(Stored items)
▼

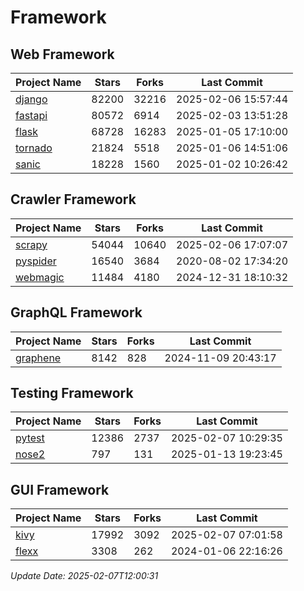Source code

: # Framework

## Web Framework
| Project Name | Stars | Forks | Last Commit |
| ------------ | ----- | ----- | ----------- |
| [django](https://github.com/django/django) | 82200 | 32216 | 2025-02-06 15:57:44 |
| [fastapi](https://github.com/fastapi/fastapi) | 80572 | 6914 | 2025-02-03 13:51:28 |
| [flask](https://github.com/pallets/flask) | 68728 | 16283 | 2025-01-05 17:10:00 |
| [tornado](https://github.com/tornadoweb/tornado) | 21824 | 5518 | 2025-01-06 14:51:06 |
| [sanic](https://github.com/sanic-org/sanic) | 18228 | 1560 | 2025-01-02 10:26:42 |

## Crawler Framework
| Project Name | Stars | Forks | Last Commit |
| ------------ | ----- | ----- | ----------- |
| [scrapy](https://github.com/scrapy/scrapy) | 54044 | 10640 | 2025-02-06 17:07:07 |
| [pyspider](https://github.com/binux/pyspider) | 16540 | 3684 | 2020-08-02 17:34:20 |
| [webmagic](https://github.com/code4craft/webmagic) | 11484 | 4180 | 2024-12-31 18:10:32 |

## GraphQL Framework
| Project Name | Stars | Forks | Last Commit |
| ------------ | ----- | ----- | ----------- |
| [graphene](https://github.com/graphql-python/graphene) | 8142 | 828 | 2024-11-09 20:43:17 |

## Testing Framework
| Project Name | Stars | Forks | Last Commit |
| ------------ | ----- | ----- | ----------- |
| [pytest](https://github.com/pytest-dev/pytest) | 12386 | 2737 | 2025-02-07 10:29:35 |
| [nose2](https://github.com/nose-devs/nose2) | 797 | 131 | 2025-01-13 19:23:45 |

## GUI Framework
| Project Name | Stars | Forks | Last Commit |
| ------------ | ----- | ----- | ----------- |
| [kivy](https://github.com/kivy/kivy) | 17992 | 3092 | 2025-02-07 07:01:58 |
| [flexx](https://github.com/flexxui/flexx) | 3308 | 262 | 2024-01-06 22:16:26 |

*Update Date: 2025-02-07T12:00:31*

▲
▼

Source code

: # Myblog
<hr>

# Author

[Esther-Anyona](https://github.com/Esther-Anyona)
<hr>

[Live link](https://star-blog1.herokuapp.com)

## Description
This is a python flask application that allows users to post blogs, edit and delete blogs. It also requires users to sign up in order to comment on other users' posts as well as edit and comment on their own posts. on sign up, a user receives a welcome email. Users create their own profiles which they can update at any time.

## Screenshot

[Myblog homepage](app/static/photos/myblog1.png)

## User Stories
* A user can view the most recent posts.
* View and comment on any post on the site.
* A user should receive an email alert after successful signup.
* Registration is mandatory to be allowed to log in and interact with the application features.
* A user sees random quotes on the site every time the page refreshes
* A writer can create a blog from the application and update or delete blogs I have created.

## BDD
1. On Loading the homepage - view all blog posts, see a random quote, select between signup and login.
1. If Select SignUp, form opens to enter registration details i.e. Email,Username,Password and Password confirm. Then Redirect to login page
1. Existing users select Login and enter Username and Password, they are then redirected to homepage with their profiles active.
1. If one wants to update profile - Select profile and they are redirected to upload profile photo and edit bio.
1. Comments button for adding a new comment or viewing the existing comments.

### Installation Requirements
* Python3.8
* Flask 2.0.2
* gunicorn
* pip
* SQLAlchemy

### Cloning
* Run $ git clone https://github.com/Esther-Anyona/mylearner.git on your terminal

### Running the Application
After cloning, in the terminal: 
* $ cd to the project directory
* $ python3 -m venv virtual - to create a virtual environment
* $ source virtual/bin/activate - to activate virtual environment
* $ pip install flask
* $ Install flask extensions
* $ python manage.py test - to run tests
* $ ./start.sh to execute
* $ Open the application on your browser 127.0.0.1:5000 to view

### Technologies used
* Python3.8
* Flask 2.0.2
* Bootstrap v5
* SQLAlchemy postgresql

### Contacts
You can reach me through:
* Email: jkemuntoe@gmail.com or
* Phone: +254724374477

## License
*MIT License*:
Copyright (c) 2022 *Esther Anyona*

▲
▼

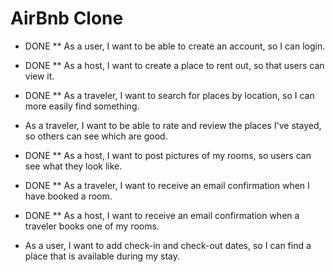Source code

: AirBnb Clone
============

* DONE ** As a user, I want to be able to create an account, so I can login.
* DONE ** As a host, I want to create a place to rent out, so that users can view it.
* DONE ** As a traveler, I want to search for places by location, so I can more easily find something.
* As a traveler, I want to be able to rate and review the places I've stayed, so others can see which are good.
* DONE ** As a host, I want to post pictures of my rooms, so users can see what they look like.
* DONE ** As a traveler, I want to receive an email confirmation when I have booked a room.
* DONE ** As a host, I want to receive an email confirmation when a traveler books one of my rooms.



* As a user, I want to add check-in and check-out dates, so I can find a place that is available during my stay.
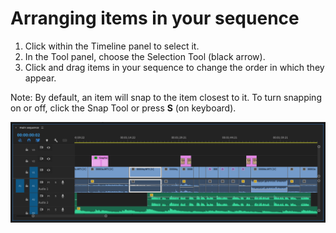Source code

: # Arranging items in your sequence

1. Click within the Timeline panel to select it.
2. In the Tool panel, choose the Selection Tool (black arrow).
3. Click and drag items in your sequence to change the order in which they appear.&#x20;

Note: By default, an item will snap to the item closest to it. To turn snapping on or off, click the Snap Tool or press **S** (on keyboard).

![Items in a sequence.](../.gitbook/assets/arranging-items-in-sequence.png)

▲

What the exercise asks - All lines above from the line with "## GraphQL Framework" through the line with "2025-02-07 10:29:35 |", both included, are to be set down exactly, with nothing else.

Task solution -
## GraphQL Framework
| Project Name | Stars | Forks | Last Commit |
| ------------ | ----- | ----- | ----------- |
| [graphene](https://github.com/graphql-python/graphene) | 8142 | 828 | 2024-11-09 20:43:17 |

## Testing Framework
| Project Name | Stars | Forks | Last Commit |
| ------------ | ----- | ----- | ----------- |
| [pytest](https://github.com/pytest-dev/pytest) | 12386 | 2737 | 2025-02-07 10:29:35 |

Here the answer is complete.